The U.S. agency has charged Armstrong with using, possessing, trafficking and giving to others performance-enhancing drugs, as well as covering up doping violations.
"Nobody wins when an athlete decides to cheat with dangerous performance-enhancing drugs, but clean athletes at every level expect those of us here on their behalf to pursue the truth to ensure the win-at-all-cost culture does not permanently overtake fair, honest competition" said U.S. Anti-Doping Agency CEO Travis Tygart.
"Any time we have overwhelming proof of doping, our mandate is to initiate the case through the process and see it to conclusion, as was done in this case."
Armstrong has been an icon for his feats and celebrity, bringing more status to a sport wildly popular in some nations but lacking big-name recognition, big money and mass appeal in the United States.
He fought back from testicular cancer to win the Tour from 1999 to 2005. He raised millions via his Lance Armstrong Foundation to help cancer victims and survivors, an effort illustrated by trendy yellow "LiveSTRONG" wristbands that helped bring in the money.
The cyclist's one-time high-profile relationship with singer Sheryl Crow also kept him in the public eye.
But Armstrong has been dogged by doping allegations in recent years, with compatriot Floyd Landis -- who was stripped of his 2006 Tour de France title after failing a drug test -- making a series of claims last year.
Armstrong sued the U.S. Anti-Doping Agency to stop its investigation of him, arguing it did not have the right to prosecute him.
But a federal judge Monday dismissed Armstrong's lawsuit after ruling the court did not have jurisdiction.
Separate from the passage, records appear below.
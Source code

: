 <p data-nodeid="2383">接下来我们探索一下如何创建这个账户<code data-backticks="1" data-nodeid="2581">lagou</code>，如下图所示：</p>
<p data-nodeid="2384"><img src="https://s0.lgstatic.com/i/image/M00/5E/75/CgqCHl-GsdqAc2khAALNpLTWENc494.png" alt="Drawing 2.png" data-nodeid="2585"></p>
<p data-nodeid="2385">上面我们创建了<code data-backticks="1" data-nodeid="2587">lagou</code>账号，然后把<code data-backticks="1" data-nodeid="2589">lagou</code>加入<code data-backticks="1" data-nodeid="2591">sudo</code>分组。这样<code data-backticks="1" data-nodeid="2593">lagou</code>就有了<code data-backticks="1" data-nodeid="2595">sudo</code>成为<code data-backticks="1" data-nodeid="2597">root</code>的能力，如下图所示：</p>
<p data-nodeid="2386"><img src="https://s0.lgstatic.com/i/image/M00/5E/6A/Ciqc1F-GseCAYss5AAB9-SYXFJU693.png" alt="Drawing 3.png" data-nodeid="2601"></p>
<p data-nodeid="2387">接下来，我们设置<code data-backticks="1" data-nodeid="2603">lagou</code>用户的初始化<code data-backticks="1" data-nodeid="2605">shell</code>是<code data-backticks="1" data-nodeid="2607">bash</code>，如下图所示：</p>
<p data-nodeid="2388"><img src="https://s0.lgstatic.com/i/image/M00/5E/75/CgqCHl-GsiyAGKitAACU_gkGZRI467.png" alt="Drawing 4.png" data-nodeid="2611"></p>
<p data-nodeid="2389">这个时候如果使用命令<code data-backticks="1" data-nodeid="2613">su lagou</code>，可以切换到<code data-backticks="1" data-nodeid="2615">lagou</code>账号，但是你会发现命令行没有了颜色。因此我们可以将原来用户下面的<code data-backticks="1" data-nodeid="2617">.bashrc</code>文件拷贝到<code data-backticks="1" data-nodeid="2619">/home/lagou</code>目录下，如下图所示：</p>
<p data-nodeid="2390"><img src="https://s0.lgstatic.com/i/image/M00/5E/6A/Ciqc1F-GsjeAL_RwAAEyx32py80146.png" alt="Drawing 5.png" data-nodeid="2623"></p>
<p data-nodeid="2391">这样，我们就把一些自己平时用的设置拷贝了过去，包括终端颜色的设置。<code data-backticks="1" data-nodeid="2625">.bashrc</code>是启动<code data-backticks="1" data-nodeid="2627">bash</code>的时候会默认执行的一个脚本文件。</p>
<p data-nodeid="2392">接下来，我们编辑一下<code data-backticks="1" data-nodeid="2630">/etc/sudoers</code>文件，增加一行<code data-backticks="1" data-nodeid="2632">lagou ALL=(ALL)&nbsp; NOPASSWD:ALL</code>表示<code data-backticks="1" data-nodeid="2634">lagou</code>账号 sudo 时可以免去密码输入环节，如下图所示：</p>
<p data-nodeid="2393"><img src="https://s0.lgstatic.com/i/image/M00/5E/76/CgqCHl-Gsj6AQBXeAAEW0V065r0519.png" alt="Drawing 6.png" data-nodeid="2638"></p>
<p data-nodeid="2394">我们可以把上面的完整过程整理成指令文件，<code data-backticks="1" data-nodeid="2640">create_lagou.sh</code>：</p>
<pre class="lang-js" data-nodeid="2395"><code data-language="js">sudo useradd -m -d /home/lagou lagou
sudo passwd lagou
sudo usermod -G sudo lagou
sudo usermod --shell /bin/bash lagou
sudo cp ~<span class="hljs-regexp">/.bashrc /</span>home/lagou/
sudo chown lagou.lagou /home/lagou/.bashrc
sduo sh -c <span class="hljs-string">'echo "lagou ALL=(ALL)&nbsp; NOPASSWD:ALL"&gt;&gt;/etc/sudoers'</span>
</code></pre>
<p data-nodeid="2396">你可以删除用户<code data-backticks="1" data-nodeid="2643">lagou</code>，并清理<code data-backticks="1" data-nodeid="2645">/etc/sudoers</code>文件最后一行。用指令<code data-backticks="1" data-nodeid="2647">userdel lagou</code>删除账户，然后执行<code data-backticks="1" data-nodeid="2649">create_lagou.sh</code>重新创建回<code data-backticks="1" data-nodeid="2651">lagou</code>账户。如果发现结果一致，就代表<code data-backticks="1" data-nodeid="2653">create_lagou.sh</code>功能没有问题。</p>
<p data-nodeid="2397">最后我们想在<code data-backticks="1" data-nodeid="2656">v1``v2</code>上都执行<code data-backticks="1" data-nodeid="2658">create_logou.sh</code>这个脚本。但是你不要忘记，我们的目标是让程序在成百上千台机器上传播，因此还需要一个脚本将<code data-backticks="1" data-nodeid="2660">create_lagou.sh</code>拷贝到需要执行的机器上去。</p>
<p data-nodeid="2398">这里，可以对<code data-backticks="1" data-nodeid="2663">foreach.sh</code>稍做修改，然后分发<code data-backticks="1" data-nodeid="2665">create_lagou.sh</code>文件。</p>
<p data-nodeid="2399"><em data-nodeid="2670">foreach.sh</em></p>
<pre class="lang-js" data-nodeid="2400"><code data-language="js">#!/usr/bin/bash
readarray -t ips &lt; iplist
After that ruling, Armstrong said "enough is enough" in the face of his battle with the USADA and Tygart, whose investigation he describes as a farce. The U.S. agency is the official anti-doping agency for Olympic, Pan American and Paralympic sports in the United States.
"I have been dealing with claims that I cheated and had an unfair advantage in winning my seven Tours since 1999," Armstrong said. Over the past three years, I have been subjected to a two-year federal criminal investigation followed by Travis Tygart's unconstitutional witch hunt. The toll this has taken on my family, and my work for our foundation and on me leads me to where I am today -- finished with this nonsense."
Armstrong said he plans to help people "affected by cancer" and is "looking forward to an end to this pointless distraction."
"Today I turn the page. I will no longer address this issue, regardless of the circumstances," he said "I have a responsibility to all those who have stepped forward to devote their time and energy to the cancer cause. I will not stop fighting for that mission. Going forward, I am going to devote myself to raising my five beautiful (and energetic) kids, fighting cancer, and attempting to be the fittest 40-year old on the planet."
Armstrong came out fighting in May 2011, in the face of fresh allegations made on CBS News' "60 Minutes" show by another American, Tyler Hamilton.